# Campy to SRAM. Happy?



## ox_rider (Sep 6, 2006)

I am interested in hearing from riders who went from riding exclusively Campy to now riding exclusively SRAM. Which Campy group did you have? Which SRAM group do you have? Are you happy you switched?

Thanks.


----------



## cyclevt (Aug 6, 2004)

*I did it!*



ox_rider said:


> I am interested in hearing from riders who went from riding exclusively Campy to now riding exclusively SRAM. Which Campy group did you have? Which SRAM group do you have? Are you happy you switched?
> 
> Thanks.


Until this January, I have exclusively ridden campy equipped bikes. My most recent campy bike was a mix of 1996 Record levers converted to 9 speed a few years ago, Chorus rear derailleur, chorus front derailleur, C9 chain, veloce 9sp cassette (12-23), chorus dual pivot brakes, and a Truvativ Carbon Rouleur compact (50/38 or 50/36) crank.

In January, I happened upon a ever-so-slightly used, SRAM-Force equipped full carbon Merckx MXM. And that was that.

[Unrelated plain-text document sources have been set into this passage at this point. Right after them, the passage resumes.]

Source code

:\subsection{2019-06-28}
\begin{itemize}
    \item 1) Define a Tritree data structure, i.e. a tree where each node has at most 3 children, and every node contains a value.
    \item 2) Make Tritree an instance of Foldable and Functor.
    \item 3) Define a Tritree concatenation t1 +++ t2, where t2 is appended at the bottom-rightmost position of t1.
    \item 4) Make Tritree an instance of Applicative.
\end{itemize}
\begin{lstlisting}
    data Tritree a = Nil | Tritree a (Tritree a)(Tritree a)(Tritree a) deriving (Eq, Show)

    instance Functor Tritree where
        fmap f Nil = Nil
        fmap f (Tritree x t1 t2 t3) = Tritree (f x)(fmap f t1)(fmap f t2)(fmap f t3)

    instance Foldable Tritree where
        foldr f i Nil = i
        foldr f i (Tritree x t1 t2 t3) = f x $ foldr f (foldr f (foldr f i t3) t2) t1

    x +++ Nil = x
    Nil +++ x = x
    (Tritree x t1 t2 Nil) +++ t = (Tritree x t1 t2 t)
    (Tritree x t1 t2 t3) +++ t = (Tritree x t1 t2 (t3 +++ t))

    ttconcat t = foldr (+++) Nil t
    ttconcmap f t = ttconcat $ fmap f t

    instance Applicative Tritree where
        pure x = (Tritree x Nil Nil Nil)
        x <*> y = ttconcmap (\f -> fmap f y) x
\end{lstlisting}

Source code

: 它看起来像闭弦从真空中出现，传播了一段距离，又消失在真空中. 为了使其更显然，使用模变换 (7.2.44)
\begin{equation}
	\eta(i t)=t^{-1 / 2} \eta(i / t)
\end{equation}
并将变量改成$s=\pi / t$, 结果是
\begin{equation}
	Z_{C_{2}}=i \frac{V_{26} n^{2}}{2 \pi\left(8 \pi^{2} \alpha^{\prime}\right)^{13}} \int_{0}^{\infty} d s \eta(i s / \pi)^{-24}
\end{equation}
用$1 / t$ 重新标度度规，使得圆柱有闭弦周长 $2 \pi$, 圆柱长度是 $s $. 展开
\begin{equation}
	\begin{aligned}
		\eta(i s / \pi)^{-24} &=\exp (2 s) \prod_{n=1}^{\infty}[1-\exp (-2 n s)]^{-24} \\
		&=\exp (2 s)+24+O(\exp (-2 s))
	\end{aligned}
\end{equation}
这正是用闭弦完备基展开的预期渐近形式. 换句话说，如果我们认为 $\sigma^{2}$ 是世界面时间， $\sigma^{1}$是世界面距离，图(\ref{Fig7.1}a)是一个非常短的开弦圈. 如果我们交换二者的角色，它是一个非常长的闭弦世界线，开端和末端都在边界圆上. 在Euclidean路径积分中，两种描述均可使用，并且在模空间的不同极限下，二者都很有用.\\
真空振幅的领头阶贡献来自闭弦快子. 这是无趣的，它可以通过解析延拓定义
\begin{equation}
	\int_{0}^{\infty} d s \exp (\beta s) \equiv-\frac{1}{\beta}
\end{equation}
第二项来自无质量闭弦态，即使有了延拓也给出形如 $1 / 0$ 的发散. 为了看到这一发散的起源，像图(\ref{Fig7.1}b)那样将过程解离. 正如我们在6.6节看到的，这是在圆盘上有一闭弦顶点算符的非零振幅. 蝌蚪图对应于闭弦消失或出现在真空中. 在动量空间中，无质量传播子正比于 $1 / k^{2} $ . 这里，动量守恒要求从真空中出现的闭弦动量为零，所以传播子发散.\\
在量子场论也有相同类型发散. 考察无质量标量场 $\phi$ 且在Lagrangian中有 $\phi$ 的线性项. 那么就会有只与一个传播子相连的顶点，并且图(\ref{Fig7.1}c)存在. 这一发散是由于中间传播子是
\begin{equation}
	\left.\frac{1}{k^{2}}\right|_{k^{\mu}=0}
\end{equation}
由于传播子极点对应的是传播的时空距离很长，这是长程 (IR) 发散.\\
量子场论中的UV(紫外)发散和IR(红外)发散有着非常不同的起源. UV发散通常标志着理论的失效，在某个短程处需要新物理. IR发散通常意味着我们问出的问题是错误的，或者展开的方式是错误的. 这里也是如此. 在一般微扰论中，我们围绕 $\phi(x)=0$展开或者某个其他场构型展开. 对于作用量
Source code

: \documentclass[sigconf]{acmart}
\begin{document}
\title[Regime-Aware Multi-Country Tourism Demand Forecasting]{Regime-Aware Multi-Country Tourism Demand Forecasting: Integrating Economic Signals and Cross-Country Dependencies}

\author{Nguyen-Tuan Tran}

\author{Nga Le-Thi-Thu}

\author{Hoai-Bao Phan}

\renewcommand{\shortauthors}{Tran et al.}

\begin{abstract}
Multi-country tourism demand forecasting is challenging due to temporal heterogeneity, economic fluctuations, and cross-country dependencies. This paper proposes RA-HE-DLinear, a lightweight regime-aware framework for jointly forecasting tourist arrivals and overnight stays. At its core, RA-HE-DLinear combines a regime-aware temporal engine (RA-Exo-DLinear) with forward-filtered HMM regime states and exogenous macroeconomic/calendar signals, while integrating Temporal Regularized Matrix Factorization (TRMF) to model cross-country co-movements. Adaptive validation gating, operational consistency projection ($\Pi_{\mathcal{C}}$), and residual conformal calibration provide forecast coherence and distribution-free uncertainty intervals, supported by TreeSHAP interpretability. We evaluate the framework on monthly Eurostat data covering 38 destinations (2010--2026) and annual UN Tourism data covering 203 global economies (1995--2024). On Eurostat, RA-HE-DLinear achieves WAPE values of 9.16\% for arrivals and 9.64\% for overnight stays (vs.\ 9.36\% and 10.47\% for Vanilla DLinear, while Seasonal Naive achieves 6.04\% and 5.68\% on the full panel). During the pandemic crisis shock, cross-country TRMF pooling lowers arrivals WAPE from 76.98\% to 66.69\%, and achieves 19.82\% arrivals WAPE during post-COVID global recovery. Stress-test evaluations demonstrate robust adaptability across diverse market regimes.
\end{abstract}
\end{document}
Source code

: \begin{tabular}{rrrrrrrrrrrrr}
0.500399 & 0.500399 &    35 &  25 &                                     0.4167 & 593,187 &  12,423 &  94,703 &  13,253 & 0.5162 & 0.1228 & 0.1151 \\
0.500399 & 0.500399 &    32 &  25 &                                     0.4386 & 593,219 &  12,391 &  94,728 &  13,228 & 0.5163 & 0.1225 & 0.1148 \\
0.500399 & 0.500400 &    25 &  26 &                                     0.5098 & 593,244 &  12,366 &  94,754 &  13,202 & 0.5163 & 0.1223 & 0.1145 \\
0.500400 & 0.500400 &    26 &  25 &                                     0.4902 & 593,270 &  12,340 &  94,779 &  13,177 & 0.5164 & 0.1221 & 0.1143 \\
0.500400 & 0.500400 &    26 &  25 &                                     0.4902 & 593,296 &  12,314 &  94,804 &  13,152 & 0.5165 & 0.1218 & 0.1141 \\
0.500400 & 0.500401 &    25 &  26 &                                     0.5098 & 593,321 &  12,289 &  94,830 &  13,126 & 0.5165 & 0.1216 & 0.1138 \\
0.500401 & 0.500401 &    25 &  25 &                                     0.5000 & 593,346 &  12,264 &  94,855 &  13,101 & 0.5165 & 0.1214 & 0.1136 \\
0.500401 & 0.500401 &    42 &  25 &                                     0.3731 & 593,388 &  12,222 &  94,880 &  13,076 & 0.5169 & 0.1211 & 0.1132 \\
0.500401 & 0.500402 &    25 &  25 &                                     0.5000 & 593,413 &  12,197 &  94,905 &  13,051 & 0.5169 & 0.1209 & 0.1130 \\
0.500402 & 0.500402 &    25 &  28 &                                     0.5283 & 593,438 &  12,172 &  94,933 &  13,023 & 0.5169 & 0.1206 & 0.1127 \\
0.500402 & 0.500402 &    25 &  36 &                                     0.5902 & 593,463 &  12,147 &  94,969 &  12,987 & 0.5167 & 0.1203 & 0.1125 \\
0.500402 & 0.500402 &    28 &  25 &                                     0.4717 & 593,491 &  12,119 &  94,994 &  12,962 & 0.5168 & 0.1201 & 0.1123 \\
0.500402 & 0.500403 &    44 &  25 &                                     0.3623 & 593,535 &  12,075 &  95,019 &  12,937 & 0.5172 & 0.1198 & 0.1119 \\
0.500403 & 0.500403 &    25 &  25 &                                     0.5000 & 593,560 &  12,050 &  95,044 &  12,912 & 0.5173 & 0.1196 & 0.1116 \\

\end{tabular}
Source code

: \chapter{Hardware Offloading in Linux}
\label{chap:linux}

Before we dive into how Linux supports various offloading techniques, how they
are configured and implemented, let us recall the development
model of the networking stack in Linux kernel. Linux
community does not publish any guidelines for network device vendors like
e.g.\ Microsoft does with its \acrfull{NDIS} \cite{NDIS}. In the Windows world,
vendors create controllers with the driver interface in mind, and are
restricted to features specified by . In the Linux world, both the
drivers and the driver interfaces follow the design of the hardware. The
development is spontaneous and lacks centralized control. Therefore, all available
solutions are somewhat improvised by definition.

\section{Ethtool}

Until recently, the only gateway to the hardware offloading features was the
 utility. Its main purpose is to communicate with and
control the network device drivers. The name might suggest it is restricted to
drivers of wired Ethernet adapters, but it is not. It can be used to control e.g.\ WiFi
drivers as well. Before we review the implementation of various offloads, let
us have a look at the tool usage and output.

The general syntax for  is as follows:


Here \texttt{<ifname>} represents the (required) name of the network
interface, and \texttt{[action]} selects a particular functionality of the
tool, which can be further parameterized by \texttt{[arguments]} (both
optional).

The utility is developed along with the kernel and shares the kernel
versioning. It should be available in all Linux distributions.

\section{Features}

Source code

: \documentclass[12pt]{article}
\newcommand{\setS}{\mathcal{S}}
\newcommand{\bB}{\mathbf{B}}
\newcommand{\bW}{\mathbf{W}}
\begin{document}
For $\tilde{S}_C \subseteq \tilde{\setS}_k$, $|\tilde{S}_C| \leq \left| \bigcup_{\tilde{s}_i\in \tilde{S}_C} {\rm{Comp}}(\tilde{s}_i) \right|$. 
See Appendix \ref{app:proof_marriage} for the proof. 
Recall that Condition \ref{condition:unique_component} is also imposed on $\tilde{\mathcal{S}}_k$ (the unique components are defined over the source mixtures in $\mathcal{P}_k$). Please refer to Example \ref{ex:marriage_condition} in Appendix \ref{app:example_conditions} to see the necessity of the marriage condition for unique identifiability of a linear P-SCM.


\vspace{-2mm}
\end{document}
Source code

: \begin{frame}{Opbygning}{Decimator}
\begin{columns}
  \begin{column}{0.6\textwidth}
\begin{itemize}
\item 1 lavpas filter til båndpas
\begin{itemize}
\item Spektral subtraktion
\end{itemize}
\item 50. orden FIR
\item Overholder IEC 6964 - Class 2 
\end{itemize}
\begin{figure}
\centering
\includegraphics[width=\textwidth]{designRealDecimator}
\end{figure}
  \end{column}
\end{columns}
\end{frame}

The campy stuff went to the cyclocross project bike and the old road frame transformed into a new FOX rear shock for the MTB.

Here's what I can tell you about FORCE vs older Campy:
1. the SRAM brifters blow away the older campy in terms of ergonomic comfort.
2. Shifting is quick and precise, though how can you really do better than Campy on that front?
3. FORCE _sounds_ like poorly adjusted Campy when shifting, but it works well. It's hard to explain, but the _click_ of FORCE just sounds different.
4. FORCE is very easy to set up if you follow SRAM's excellent, simple instructions.
5. I really miss the front derailleur trim of Campy. I mean a lot. I think this is my only gripe. FORCE gives you only one position in the big ring and two in the small ring. There are cogs in the back that I think I should be able to access when in the big ring without that slight rub of the front deraileur. I may just need to fiddle more with the front shifting, but it might just be what it is. RED supposedly addresses this by giving 2 for the big ring, but only one for the small ring.
6. The drivetrain is a little noisier than well-adjusted Campy. 
7. The SRAM chain seems to not hold lube all that long and when it gets "thirsty", it lets you know by becoming more noisy.
8. Brakes are OK, though not as good as you can get. I'm not sure if it's the pads on AL rims, or the mechanical action of the calipers. They stop you, but don't offer as much adjustment as Campy dual pivots do.
9. I _sometimes_ still reach for and miss the thumb paddle down-shift action of Campy, but the Double-Click action suits my riding, so it's sort of a wash.
10. I waffle on weather or not I would have rather had Chorus or FORCE on this bike and usually come down on the side of Chorus, but not so much that I ever think about spending the money to swap.... But then I put my hands on the FORCE brifters and that thought goes away.

Hope this helps a bit.


----------



## ox_rider (Sep 6, 2006)

Great review though I am not sure it is a ringing endorsement of SRAM. I am riding 06 Veloce with 07 UT CT crank, Chorus cassette and chain. It took some tweaking to get everything to shift right, but it really works well. The posts always seem to be about Chorus or Force, but the less expensive (heavier) Veloce stuff works. The brakes stop the bike and big ring to little ring is easy. That said, and I hope more people post, the 09 Rival looks like a huge deal to me vs say Centaur which I would pick now.


----------



## Bocephus Jones II (Oct 7, 2004)

ox_rider said:


> Great review though I am not sure it is a ringing endorsement of SRAM. I am riding 06 Veloce with 07 UT CT crank, Chorus cassette and chain. It took some tweaking to get everything to shift right, but it really works well. The posts always seem to be about Chorus or Force, but the less expensive (heavier) Veloce stuff works. The brakes stop the bike and big ring to little ring is easy. That said, and I hope more people post, the 09 Rival looks like a huge deal to me vs say Centaur which I would pick now.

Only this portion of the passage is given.